**** MATERIAL SHOWN

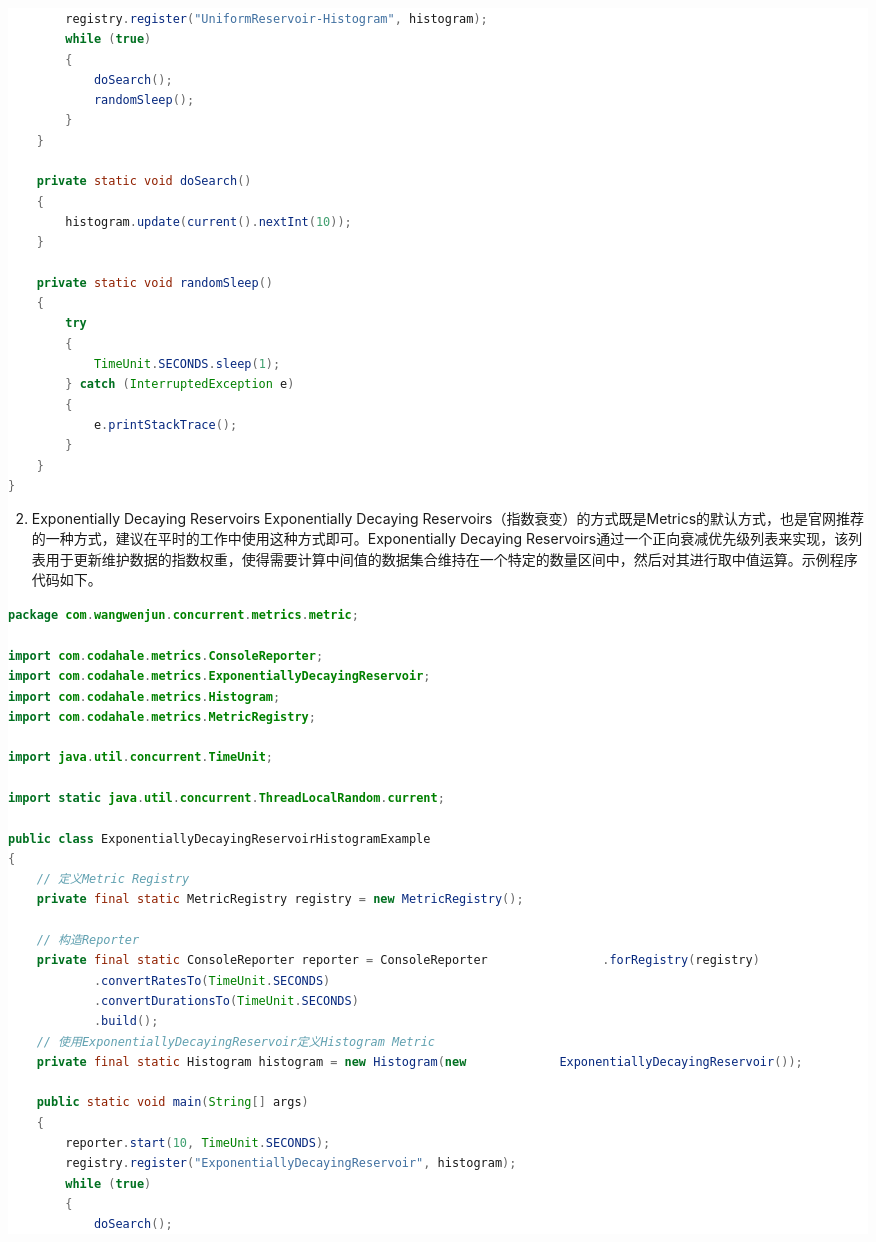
 ```java
        registry.register("UniformReservoir-Histogram", histogram);
        while (true)
        {
            doSearch();
            randomSleep();
        }
    }

    private static void doSearch()
    {
        histogram.update(current().nextInt(10));
    }

    private static void randomSleep()
    {
        try
        {
            TimeUnit.SECONDS.sleep(1);
        } catch (InterruptedException e)
        {
            e.printStackTrace();
        }
    }
}
```

2. Exponentially Decaying Reservoirs
Exponentially Decaying Reservoirs（指数衰变）的方式既是Metrics的默认方式，也是官网推荐的一种方式，建议在平时的工作中使用这种方式即可。Exponentially Decaying Reservoirs通过一个正向衰减优先级列表来实现，该列表用于更新维护数据的指数权重，使得需要计算中间值的数据集合维持在一个特定的数量区间中，然后对其进行取中值运算。示例程序代码如下。
```java
package com.wangwenjun.concurrent.metrics.metric;

import com.codahale.metrics.ConsoleReporter;
import com.codahale.metrics.ExponentiallyDecayingReservoir;
import com.codahale.metrics.Histogram;
import com.codahale.metrics.MetricRegistry;

import java.util.concurrent.TimeUnit;

import static java.util.concurrent.ThreadLocalRandom.current;

public class ExponentiallyDecayingReservoirHistogramExample
{
    // 定义Metric Registry
    private final static MetricRegistry registry = new MetricRegistry();

    // 构造Reporter
    private final static ConsoleReporter reporter = ConsoleReporter                .forRegistry(registry)
            .convertRatesTo(TimeUnit.SECONDS)
            .convertDurationsTo(TimeUnit.SECONDS)
            .build();
    // 使用ExponentiallyDecayingReservoir定义Histogram Metric
    private final static Histogram histogram = new Histogram(new             ExponentiallyDecayingReservoir());

    public static void main(String[] args)
    {
        reporter.start(10, TimeUnit.SECONDS);
        registry.register("ExponentiallyDecayingReservoir", histogram);
        while (true)
        {
            doSearch();
```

********

# HOW TO COMPLETE THIS TASK:
Would you retype each line above exactly and skip every image?

# EXERCISE RESPONSE:
 ```java
        registry.register("UniformReservoir-Histogram", histogram);
        while (true)
        {
            doSearch();
            randomSleep();
        }
    }

    private static void doSearch()
    {
        histogram.update(current().nextInt(10));
    }

    private static void randomSleep()
    {
        try
        {
            TimeUnit.SECONDS.sleep(1);
        } catch (InterruptedException e)
        {
            e.printStackTrace();
        }
    }
}
```

2. Exponentially Decaying Reservoirs
Exponentially Decaying Reservoirs（指数衰变）的方式既是Metrics的默认方式，也是官网推荐的一种方式，建议在平时的工作中使用这种方式即可。Exponentially Decaying Reservoirs通过一个正向衰减优先级列表来实现，该列表用于更新维护数据的指数权重，使得需要计算中间值的数据集合维持在一个特定的数量区间中，然后对其进行取中值运算。示例程序代码如下。
```java
package com.wangwenjun.concurrent.metrics.metric;

import com.codahale.metrics.ConsoleReporter;
import com.codahale.metrics.ExponentiallyDecayingReservoir;
import com.codahale.metrics.Histogram;
import com.codahale.metrics.MetricRegistry;

import java.util.concurrent.TimeUnit;

import static java.util.concurrent.ThreadLocalRandom.current;

public class ExponentiallyDecayingReservoirHistogramExample
{
    // 定义Metric Registry
    private final static MetricRegistry registry = new MetricRegistry();

    // 构造Reporter
    private final static ConsoleReporter reporter = ConsoleReporter                .forRegistry(registry)
            .convertRatesTo(TimeUnit.SECONDS)
            .convertDurationsTo(TimeUnit.SECONDS)
            .build();
    // 使用ExponentiallyDecayingReservoir定义Histogram Metric
    private final static Histogram histogram = new Histogram(new             ExponentiallyDecayingReservoir());

    public static void main(String[] args)
    {
        reporter.start(10, TimeUnit.SECONDS);
        registry.register("ExponentiallyDecayingReservoir", histogram);
        while (true)
        {
            doSearch();
```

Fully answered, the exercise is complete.